▶ [Supplied records]:
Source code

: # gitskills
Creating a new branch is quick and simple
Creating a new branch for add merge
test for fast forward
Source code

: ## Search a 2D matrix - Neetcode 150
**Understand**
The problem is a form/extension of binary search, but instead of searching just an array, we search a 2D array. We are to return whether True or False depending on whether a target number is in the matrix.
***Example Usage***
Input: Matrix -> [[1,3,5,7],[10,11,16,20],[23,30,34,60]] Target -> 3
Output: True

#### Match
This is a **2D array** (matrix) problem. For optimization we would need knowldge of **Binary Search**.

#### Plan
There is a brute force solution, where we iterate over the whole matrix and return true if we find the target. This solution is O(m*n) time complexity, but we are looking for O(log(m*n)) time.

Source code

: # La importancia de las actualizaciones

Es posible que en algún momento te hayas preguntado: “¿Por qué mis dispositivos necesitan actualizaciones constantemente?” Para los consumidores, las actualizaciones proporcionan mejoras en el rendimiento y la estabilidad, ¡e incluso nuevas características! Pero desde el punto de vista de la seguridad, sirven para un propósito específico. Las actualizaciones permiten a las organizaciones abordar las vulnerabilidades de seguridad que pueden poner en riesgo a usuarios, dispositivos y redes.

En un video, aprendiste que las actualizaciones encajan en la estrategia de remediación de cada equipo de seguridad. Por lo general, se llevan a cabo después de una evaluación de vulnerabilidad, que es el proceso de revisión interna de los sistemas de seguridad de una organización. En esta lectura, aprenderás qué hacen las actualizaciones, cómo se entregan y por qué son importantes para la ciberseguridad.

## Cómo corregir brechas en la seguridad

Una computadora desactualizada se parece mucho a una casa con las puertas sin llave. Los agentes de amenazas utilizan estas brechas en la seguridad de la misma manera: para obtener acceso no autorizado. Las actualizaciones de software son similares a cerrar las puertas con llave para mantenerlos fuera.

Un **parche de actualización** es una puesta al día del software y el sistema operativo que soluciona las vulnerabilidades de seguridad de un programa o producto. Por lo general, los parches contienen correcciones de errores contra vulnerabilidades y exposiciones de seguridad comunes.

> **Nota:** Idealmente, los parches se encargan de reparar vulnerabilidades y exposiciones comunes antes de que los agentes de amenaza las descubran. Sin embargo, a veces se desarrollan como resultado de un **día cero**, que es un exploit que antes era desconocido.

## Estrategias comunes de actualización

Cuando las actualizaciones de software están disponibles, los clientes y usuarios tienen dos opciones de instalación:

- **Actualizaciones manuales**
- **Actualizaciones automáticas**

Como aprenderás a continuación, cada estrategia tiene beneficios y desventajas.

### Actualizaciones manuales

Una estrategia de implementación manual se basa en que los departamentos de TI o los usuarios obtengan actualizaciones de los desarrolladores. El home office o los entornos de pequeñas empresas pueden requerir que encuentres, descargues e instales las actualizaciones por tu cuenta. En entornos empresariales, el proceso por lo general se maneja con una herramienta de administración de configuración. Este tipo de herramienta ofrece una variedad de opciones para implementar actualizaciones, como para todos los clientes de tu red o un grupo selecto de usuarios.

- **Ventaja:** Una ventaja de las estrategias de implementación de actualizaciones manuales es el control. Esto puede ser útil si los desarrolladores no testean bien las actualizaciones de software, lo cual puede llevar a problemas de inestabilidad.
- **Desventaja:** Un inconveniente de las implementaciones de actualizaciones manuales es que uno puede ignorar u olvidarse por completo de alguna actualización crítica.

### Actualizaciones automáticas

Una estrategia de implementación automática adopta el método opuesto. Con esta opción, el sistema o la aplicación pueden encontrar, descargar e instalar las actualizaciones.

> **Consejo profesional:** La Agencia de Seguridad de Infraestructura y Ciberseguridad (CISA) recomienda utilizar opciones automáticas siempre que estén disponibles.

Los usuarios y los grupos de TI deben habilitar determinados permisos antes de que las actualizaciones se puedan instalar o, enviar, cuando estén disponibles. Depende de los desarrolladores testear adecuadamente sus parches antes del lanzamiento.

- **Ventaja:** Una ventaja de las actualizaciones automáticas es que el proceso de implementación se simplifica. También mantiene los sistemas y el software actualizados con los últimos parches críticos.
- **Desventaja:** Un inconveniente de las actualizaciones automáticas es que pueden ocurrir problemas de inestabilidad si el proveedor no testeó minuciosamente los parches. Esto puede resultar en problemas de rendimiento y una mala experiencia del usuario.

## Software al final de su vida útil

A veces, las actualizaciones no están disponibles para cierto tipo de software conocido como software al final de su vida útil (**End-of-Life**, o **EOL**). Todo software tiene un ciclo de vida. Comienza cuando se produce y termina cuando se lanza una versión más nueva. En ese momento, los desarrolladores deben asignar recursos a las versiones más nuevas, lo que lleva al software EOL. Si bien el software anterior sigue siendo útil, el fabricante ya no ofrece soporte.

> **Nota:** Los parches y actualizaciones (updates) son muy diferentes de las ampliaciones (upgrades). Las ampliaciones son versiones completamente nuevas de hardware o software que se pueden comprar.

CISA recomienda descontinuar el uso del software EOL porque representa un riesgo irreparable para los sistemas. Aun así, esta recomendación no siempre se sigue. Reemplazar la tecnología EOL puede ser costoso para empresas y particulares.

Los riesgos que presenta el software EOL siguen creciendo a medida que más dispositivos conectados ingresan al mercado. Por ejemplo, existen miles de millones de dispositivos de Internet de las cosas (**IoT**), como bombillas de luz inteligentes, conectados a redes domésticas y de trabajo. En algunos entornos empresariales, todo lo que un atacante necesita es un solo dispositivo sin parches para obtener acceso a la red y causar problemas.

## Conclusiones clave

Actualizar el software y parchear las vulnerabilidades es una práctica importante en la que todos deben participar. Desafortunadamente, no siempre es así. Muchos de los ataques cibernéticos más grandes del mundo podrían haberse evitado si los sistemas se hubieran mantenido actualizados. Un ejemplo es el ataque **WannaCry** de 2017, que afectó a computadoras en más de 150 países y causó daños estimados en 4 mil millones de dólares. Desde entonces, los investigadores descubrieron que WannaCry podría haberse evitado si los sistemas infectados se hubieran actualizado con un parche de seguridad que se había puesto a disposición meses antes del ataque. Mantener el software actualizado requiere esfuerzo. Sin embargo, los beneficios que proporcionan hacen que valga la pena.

▶ [Task to carry out]: Word for word, restate the lines above.

▶ [Solution to this task]:
Source code

: # gitskills
Creating a new branch is quick and simple
Creating a new branch for add merge
test for fast forward
Source code

: ## Search a 2D matrix - Neetcode 150
**Understand**
The problem is a form/extension of binary search, but instead of searching just an array, we search a 2D array. We are to return whether True or False depending on whether a target number is in the matrix.
***Example Usage***
Input: Matrix -> [[1,3,5,7],[10,11,16,20],[23,30,34,60]] Target -> 3
Output: True

#### Match
This is a **2D array** (matrix) problem. For optimization we would need knowldge of **Binary Search**.

#### Plan
There is a brute force solution, where we iterate over the whole matrix and return true if we find the target. This solution is O(m*n) time complexity, but we are looking for O(log(m*n)) time.

Source code

: # La importancia de las actualizaciones

Es posible que en algún momento te hayas preguntado: “¿Por qué mis dispositivos necesitan actualizaciones constantemente?” Para los consumidores, las actualizaciones proporcionan mejoras en el rendimiento y la estabilidad, ¡e incluso nuevas características! Pero desde el punto de vista de la seguridad, sirven para un propósito específico. Las actualizaciones permiten a las organizaciones abordar las vulnerabilidades de seguridad que pueden poner en riesgo a usuarios, dispositivos y redes.

En un video, aprendiste que las actualizaciones encajan en la estrategia de remediación de cada equipo de seguridad. Por lo general, se llevan a cabo después de una evaluación de vulnerabilidad, que es el proceso de revisión interna de los sistemas de seguridad de una organización. En esta lectura, aprenderás qué hacen las actualizaciones, cómo se entregan y por qué son importantes para la ciberseguridad.

## Cómo corregir brechas en la seguridad

Una computadora desactualizada se parece mucho a una casa con las puertas sin llave. Los agentes de amenazas utilizan estas brechas en la seguridad de la misma manera: para obtener acceso no autorizado. Las actualizaciones de software son similares a cerrar las puertas con llave para mantenerlos fuera.

Un **parche de actualización** es una puesta al día del software y el sistema operativo que soluciona las vulnerabilidades de seguridad de un programa o producto. Por lo general, los parches contienen correcciones de errores contra vulnerabilidades y exposiciones de seguridad comunes.

> **Nota:** Idealmente, los parches se encargan de reparar vulnerabilidades y exposiciones comunes antes de que los agentes de amenaza las descubran. Sin embargo, a veces se desarrollan como resultado de un **día cero**, que es un exploit que antes era desconocido.

## Estrategias comunes de actualización

Cuando las actualizaciones de software están disponibles, los clientes y usuarios tienen dos opciones de instalación:

- **Actualizaciones manuales**
- **Actualizaciones automáticas**

Como aprenderás a continuación, cada estrategia tiene beneficios y desventajas.

### Actualizaciones manuales

Una estrategia de implementación manual se basa en que los departamentos de TI o los usuarios obtengan actualizaciones de los desarrolladores. El home office o los entornos de pequeñas empresas pueden requerir que encuentres, descargues e instales las actualizaciones por tu cuenta. En entornos empresariales, el proceso por lo general se maneja con una herramienta de administración de configuración. Este tipo de herramienta ofrece una variedad de opciones para implementar actualizaciones, como para todos los clientes de tu red o un grupo selecto de usuarios.

- **Ventaja:** Una ventaja de las estrategias de implementación de actualizaciones manuales es el control. Esto puede ser útil si los desarrolladores no testean bien las actualizaciones de software, lo cual puede llevar a problemas de inestabilidad.
- **Desventaja:** Un inconveniente de las implementaciones de actualizaciones manuales es que uno puede ignorar u olvidarse por completo de alguna actualización crítica.

### Actualizaciones automáticas

Una estrategia de implementación automática adopta el método opuesto. Con esta opción, el sistema o la aplicación pueden encontrar, descargar e instalar las actualizaciones.

> **Consejo profesional:** La Agencia de Seguridad de Infraestructura y Ciberseguridad (CISA) recomienda utilizar opciones automáticas siempre que estén disponibles.

Los usuarios y los grupos de TI deben habilitar determinados permisos antes de que las actualizaciones se puedan instalar o, enviar, cuando estén disponibles. Depende de los desarrolladores testear adecuadamente sus parches antes del lanzamiento.

- **Ventaja:** Una ventaja de las actualizaciones automáticas es que el proceso de implementación se simplifica. También mantiene los sistemas y el software actualizados con los últimos parches críticos.
- **Desventaja:** Un inconveniente de las actualizaciones automáticas es que pueden ocurrir problemas de inestabilidad si el proveedor no testeó minuciosamente los parches. Esto puede resultar en problemas de rendimiento y una mala experiencia del usuario.

## Software al final de su vida útil

A veces, las actualizaciones no están disponibles para cierto tipo de software conocido como software al final de su vida útil (**End-of-Life**, o **EOL**). Todo software tiene un ciclo de vida. Comienza cuando se produce y termina cuando se lanza una versión más nueva. En ese momento, los desarrolladores deben asignar recursos a las versiones más nuevas, lo que lleva al software EOL. Si bien el software anterior sigue siendo útil, el fabricante ya no ofrece soporte.

> **Nota:** Los parches y actualizaciones (updates) son muy diferentes de las ampliaciones (upgrades). Las ampliaciones son versiones completamente nuevas de hardware o software que se pueden comprar.

CISA recomienda descontinuar el uso del software EOL porque representa un riesgo irreparable para los sistemas. Aun así, esta recomendación no siempre se sigue. Reemplazar la tecnología EOL puede ser costoso para empresas y particulares.

Los riesgos que presenta el software EOL siguen creciendo a medida que más dispositivos conectados ingresan al mercado. Por ejemplo, existen miles de millones de dispositivos de Internet de las cosas (**IoT**), como bombillas de luz inteligentes, conectados a redes domésticas y de trabajo. En algunos entornos empresariales, todo lo que un atacante necesita es un solo dispositivo sin parches para obtener acceso a la red y causar problemas.

## Conclusiones clave

Actualizar el software y parchear las vulnerabilidades es una práctica importante en la que todos deben participar. Desafortunadamente, no siempre es así. Muchos de los ataques cibernéticos más grandes del mundo podrían haberse evitado si los sistemas se hubieran mantenido actualizados. Un ejemplo es el ataque **WannaCry** de 2017, que afectó a computadoras en más de 150 países y causó daños estimados en 4 mil millones de dólares. Desde entonces, los investigadores descubrieron que WannaCry podría haberse evitado si los sistemas infectados se hubieran actualizado con un parche de seguridad que se había puesto a disposición meses antes del ataque. Mantener el software actualizado requiere esfuerzo. Sin embargo, los beneficios que proporcionan hacen que valga la pena.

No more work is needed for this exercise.